Thousands of workers at Marriott-owned hotels took to the streets in eight major U.S. cities, calling for higher wages, safety measures, and job security.
Nearly 8,000 housekeepers, bartenders, and other service workers walked off the job at 23 hotels in Detroit, Boston, San Diego, San Jose, Oakland, San Francisco, Maui, and Oahu, according to their labor union Unite Here.
Negotiations to renew labor contracts with the world’s largest hotel company stalled in September, as employees called for raises, a certain number of guaranteed work hours, more secure schedules, better sexual harassment protections, and pregnancy accommodations. Workers across the country voted to authorize a strike citing mounting frustration over the stalled negotiations.
After buying Starwood Hotels in 2016, including the Ritz-Carlton and Sheraton brands, Marriott operates more than 6,500 properties. The company is valued at about $49.4 billion, according to Forbes, and made $3.2 billion in profits in 2017 alone.
Union officials said that Marriott remains unwilling “to make meaningful progress on central issues,” so workers have decided to go on strike.

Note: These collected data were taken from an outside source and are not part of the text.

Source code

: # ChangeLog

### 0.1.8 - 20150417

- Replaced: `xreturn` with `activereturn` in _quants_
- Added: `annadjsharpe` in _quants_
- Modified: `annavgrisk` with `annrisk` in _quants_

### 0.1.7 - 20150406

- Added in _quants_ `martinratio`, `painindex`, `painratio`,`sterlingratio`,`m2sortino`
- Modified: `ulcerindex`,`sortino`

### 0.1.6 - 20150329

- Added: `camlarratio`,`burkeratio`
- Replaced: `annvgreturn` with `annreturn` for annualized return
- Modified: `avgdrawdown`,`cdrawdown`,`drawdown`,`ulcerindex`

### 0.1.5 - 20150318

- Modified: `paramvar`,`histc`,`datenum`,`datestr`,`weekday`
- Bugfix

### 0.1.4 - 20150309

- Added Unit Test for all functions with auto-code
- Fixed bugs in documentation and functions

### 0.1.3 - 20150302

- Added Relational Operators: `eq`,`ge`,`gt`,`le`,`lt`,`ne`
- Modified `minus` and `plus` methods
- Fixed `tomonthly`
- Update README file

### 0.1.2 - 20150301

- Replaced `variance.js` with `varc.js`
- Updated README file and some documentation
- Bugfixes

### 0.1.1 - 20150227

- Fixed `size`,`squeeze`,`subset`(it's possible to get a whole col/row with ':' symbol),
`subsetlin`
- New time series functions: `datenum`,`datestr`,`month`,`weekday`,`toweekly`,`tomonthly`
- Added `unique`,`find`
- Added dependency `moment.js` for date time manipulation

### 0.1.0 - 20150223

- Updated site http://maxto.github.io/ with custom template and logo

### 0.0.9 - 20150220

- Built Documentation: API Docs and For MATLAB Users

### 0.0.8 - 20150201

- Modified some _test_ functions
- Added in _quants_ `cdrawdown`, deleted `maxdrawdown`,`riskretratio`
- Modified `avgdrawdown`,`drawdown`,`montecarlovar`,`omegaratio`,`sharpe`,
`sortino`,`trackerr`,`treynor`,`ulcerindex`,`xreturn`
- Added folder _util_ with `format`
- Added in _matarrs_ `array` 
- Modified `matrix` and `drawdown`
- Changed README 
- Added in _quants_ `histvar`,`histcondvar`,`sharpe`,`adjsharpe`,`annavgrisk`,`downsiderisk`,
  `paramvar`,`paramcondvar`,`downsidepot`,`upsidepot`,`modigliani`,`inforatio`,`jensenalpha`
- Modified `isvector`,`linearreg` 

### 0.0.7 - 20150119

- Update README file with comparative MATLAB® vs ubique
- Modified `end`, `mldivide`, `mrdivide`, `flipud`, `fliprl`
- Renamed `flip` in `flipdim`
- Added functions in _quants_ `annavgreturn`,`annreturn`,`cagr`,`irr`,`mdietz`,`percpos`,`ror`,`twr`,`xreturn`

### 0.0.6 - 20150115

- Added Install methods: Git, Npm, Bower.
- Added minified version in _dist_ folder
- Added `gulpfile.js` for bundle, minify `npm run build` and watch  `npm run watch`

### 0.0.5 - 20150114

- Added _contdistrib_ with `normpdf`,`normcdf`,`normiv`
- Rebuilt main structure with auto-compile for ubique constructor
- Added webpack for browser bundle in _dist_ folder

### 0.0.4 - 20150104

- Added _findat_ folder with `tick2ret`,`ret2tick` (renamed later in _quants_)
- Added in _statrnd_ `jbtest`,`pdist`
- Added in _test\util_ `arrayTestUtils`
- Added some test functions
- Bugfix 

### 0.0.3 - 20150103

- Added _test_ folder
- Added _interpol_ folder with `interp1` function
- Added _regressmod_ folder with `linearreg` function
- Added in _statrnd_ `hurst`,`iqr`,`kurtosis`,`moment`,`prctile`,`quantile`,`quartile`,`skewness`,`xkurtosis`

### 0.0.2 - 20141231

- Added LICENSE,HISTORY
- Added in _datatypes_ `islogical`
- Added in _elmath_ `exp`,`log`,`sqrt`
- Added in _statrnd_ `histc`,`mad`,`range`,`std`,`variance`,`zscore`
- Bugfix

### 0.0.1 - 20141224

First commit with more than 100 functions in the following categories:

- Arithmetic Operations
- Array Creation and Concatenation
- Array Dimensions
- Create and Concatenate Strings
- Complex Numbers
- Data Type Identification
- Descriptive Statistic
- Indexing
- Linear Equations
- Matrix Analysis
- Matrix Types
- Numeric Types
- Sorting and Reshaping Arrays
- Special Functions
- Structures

In response, Marriott said it is disappointed that workers resorted to a strike while the hotels remained open.
In Hawaii, guests are beginning to feel the impact, as the strike enters its fifth day. About 2,700 workers walked off the job at the Sheraton Waikiki, The Royal Hawaiian, Westin Moana Surfrider, Sheraton Princess Kaiulani and Sheraton Maui. Guests have made complaints of the strike disrupting their vacations, local media outlet Khon2 reported, from uncleaned rooms to no bar or food service. Some guests even complained that the picketing woke them up at early hours in the morning.
The Marriott strikes began last week, when about 1,500 hotel housekeepers, bartenders, and door attendants in Boston walked off the job at seven prominent Marriott-owned hotels.